The funding will enable Penn College — which also operates the Plastics Innovation & Resource Center (PIRC) to assist plastics companies with research and development and the training of incumbent workers — to enhance and upgrade the academic and research lab that will now be known as the Shell Polymers Rotational Molding Center of Excellence…

Skilled manufacturing professionals are in high demand. A growing number of retirements — and fewer qualified workers to replace the retirees — is an ongoing concern for American manufacturing. It’s expected that 3.5 million manufacturing job openings over the next decade will have only 2 million trained/qualified workers available to fill them, according to Deloitte and The Manufacturing Institute.

The plastics industry is no exception, requiring a mix of skilled professionals with college degrees and process technicians with manufacturing skills — acquired more through training and less through formal plastics education — to mitigate its manufacturing gap.

Recognizing the opportunity this represents for students, Penn College addresses these needs both through its academic offerings — a bachelor’s degree in plastics and polymer engineering technology and an associate degree in plastics and polymer technology — as well as the training it offers to incumbent workers through the PIRC.

The college also hopes to play a role in providing skilled employees for Shell Chemical Appalachia’s multibillion-dollar petrochemical (“ethane cracker”) complex under construction less than 250 miles west of the Penn College campus in Potter Township, Beaver County. The facility will employ 600 workers to produce ethylene, which is used in products ranging from food packaging to automotive parts.

The crucial rotational molding industry produces items that are too thick for injection or blow molding processes. Penn College has the capacity to grow its plastics programs and intends to do so with a continuing focus on providing the finest education and training opportunities to students and incumbent workers. In the next three years, the college anticipates that 150 students will receive hands-on training on the new rotational molder, and at least 100 incumbent workers are expected to participate in hands-on seminars at the PIRC, where 45 research-and-development projects will be completed for plastics firms over the same period.

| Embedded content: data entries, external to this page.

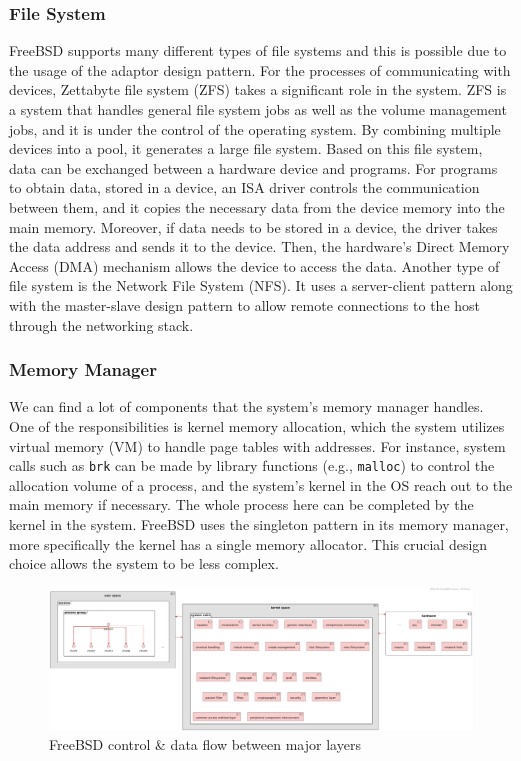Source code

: \documentclass[12pt, dvipsnames, a4paper]{article}
\newcommand{\code}[1]{\texttt{#1}}
\begin{document}
\subsubsection{File System}
FreeBSD supports many different types of file systems and this is possible due to the usage of the adaptor design pattern. For the processes of communicating with devices, Zettabyte file system (ZFS) takes a significant role in the system. ZFS is a system that handles general file system jobs as well as the volume management jobs, and it is under the control of the operating system. By combining multiple devices into a pool, it generates a large file system. Based on this file system, data can be exchanged between a hardware device and programs. For programs to obtain data, stored in a device, an ISA driver controls the communication between them, and it copies the necessary data from the device memory into the main memory. Moreover, if data needs to be stored in a device, the driver takes the data address and sends it to the device. Then, the hardware's Direct Memory Access (DMA) mechanism allows the device to access the data. Another type of file system is the Network File System (NFS). It uses a server-client pattern along with the master-slave design pattern to allow remote connections to the host through the networking stack.\par
\subsubsection{Memory Manager}
We can find a lot of components that the system's memory manager handles. One of the responsibilities is kernel memory allocation, which the system utilizes virtual memory (VM) to handle page tables with addresses. For instance, system calls such as \code{brk} can be made by library functions (e.g., \code{malloc}) to control the allocation volume of a process, and the system's kernel in the OS reach out to the main memory if necessary. The whole process here can be completed by the kernel in the system. FreeBSD uses the singleton pattern in its memory manager, more specifically the kernel has a single memory allocator. This crucial design choice allows the system to be less complex.\par
\begin{figure}[!htb]
	\centering
	\includegraphics[width = 550pt]{assets/system_diagrams/kernel-organization.pdf}
	\caption{FreeBSD control \& data flow between major layers}
\end{figure}
\clearpage
\end{document}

In addition, the college conducts outreach to middle and high school students regarding opportunities in the plastics industry.

Each year, Penn College hosts a Science Festival for more than 1,500 area fifth-graders. SPE’s PlastiVan Program, a mobile initiative aimed at educating and exciting young people about the vast opportunities in the plastics industry, has been part of the festival the past two years. The college intends to continue this focus by inviting plastics companies to participate in the annual event.

For more about the plastics academic majors offered at Penn College, visit www.pct.edu/plastics.

More on the Plastics Innovation & Resource Center — which serves the education, training, and research-and-development needs of plastic processors, resin suppliers, mold builders and equipment manufacturers — is available at www.pct.edu/pirc.

It’s taking something on the order of 6,000 workers just to build the Shell cracker and, as noted here a few days ago, many of those workers will return every three years for plant retooling and upgrades, while 600 people will get great jobs working there after it’s completed. Many will be trained by Penn College some 250 miles to the east. Talk about petrochemical opportunities! They are staring us in the face and they’re the direct result of our shale gas revolution.